(DATASET EXTRACT Opens)

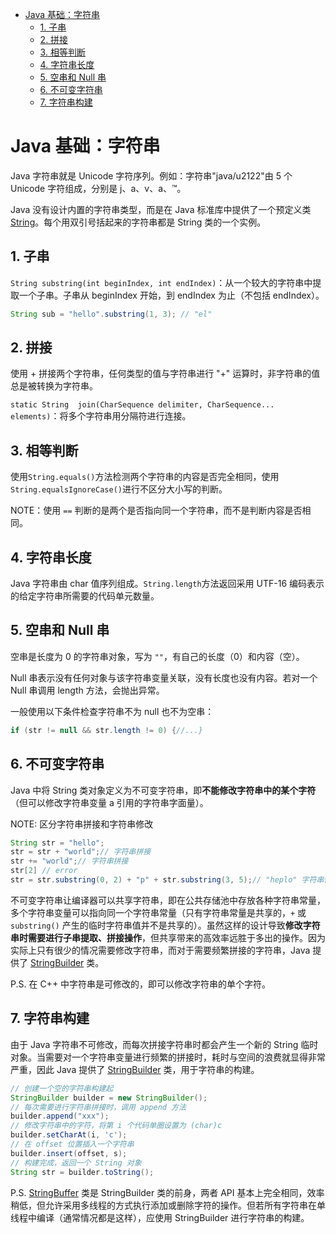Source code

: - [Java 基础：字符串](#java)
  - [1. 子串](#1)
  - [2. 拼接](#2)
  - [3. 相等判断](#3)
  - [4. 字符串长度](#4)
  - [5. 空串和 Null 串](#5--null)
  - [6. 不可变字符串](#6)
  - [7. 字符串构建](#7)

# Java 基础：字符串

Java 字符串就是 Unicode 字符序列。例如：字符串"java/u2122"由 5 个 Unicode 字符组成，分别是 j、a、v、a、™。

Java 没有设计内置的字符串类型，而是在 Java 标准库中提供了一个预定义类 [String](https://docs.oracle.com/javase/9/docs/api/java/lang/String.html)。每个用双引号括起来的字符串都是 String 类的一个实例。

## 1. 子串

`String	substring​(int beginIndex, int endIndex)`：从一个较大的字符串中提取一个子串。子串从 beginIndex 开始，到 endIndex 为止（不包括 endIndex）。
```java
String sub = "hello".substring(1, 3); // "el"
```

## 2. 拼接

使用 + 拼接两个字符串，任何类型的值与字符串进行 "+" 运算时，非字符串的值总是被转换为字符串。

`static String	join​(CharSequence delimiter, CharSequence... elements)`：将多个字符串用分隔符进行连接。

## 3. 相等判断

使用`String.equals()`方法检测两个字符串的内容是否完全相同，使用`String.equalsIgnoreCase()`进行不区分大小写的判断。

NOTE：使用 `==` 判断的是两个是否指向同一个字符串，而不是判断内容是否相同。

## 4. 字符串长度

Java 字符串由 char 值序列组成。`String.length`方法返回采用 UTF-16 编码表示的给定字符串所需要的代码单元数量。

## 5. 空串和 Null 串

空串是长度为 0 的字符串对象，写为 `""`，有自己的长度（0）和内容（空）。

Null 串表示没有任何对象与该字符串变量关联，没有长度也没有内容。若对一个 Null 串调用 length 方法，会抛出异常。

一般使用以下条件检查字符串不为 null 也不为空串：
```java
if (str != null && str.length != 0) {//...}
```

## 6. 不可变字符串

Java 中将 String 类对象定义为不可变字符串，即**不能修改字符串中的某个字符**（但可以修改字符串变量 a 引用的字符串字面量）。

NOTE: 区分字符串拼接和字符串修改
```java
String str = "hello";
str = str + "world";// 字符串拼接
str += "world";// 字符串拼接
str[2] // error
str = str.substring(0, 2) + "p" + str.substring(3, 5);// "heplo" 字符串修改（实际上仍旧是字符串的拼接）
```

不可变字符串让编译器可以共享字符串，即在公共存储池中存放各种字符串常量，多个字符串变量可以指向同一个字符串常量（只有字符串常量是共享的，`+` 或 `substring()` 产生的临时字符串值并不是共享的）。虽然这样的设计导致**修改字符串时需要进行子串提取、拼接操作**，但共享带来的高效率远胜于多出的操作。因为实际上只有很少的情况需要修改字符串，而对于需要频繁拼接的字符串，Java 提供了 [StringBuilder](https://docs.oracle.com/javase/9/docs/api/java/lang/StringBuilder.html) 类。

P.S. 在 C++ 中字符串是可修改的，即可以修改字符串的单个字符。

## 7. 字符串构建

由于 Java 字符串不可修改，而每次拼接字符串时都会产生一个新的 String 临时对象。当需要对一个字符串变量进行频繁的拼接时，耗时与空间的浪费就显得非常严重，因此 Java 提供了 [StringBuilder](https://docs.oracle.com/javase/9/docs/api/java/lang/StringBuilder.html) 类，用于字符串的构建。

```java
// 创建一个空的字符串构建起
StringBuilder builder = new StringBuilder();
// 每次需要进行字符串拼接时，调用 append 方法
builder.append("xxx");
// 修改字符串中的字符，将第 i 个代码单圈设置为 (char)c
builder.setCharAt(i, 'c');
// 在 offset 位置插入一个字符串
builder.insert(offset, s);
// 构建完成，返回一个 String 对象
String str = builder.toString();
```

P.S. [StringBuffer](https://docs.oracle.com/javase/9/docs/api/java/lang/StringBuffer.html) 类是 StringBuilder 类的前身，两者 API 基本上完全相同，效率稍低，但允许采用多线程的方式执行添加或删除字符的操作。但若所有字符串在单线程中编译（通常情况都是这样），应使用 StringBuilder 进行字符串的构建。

(DATASET EXTRACT Closes)

All entries above must be duplicated exactly; please omit any picture they hold.

RESPONSE TO THIS TASK
Source code

: - [Java 基础：字符串](#java)
  - [1. 子串](#1)
  - [2. 拼接](#2)
  - [3. 相等判断](#3)
  - [4. 字符串长度](#4)
  - [5. 空串和 Null 串](#5--null)
  - [6. 不可变字符串](#6)
  - [7. 字符串构建](#7)

# Java 基础：字符串

Java 字符串就是 Unicode 字符序列。例如：字符串"java/u2122"由 5 个 Unicode 字符组成，分别是 j、a、v、a、™。

Java 没有设计内置的字符串类型，而是在 Java 标准库中提供了一个预定义类 [String](https://docs.oracle.com/javase/9/docs/api/java/lang/String.html)。每个用双引号括起来的字符串都是 String 类的一个实例。

## 1. 子串

`String	substring​(int beginIndex, int endIndex)`：从一个较大的字符串中提取一个子串。子串从 beginIndex 开始，到 endIndex 为止（不包括 endIndex）。
```java
String sub = "hello".substring(1, 3); // "el"
```

## 2. 拼接

使用 + 拼接两个字符串，任何类型的值与字符串进行 "+" 运算时，非字符串的值总是被转换为字符串。

`static String	join​(CharSequence delimiter, CharSequence... elements)`：将多个字符串用分隔符进行连接。

## 3. 相等判断

使用`String.equals()`方法检测两个字符串的内容是否完全相同，使用`String.equalsIgnoreCase()`进行不区分大小写的判断。

NOTE：使用 `==` 判断的是两个是否指向同一个字符串，而不是判断内容是否相同。

## 4. 字符串长度

Java 字符串由 char 值序列组成。`String.length`方法返回采用 UTF-16 编码表示的给定字符串所需要的代码单元数量。

## 5. 空串和 Null 串

空串是长度为 0 的字符串对象，写为 `""`，有自己的长度（0）和内容（空）。

Null 串表示没有任何对象与该字符串变量关联，没有长度也没有内容。若对一个 Null 串调用 length 方法，会抛出异常。

一般使用以下条件检查字符串不为 null 也不为空串：
```java
if (str != null && str.length != 0) {//...}
```

## 6. 不可变字符串

Java 中将 String 类对象定义为不可变字符串，即**不能修改字符串中的某个字符**（但可以修改字符串变量 a 引用的字符串字面量）。

NOTE: 区分字符串拼接和字符串修改
```java
String str = "hello";
str = str + "world";// 字符串拼接
str += "world";// 字符串拼接
str[2] // error
str = str.substring(0, 2) + "p" + str.substring(3, 5);// "heplo" 字符串修改（实际上仍旧是字符串的拼接）
```

不可变字符串让编译器可以共享字符串，即在公共存储池中存放各种字符串常量，多个字符串变量可以指向同一个字符串常量（只有字符串常量是共享的，`+` 或 `substring()` 产生的临时字符串值并不是共享的）。虽然这样的设计导致**修改字符串时需要进行子串提取、拼接操作**，但共享带来的高效率远胜于多出的操作。因为实际上只有很少的情况需要修改字符串，而对于需要频繁拼接的字符串，Java 提供了 [StringBuilder](https://docs.oracle.com/javase/9/docs/api/java/lang/StringBuilder.html) 类。

P.S. 在 C++ 中字符串是可修改的，即可以修改字符串的单个字符。

## 7. 字符串构建

由于 Java 字符串不可修改，而每次拼接字符串时都会产生一个新的 String 临时对象。当需要对一个字符串变量进行频繁的拼接时，耗时与空间的浪费就显得非常严重，因此 Java 提供了 [StringBuilder](https://docs.oracle.com/javase/9/docs/api/java/lang/StringBuilder.html) 类，用于字符串的构建。

```java
// 创建一个空的字符串构建起
StringBuilder builder = new StringBuilder();
// 每次需要进行字符串拼接时，调用 append 方法
builder.append("xxx");
// 修改字符串中的字符，将第 i 个代码单圈设置为 (char)c
builder.setCharAt(i, 'c');
// 在 offset 位置插入一个字符串
builder.insert(offset, s);
// 构建完成，返回一个 String 对象
String str = builder.toString();
```

P.S. [StringBuffer](https://docs.oracle.com/javase/9/docs/api/java/lang/StringBuffer.html) 类是 StringBuilder 类的前身，两者 API 基本上完全相同，效率稍低，但允许采用多线程的方式执行添加或删除字符的操作。但若所有字符串在单线程中编译（通常情况都是这样），应使用 StringBuilder 进行字符串的构建。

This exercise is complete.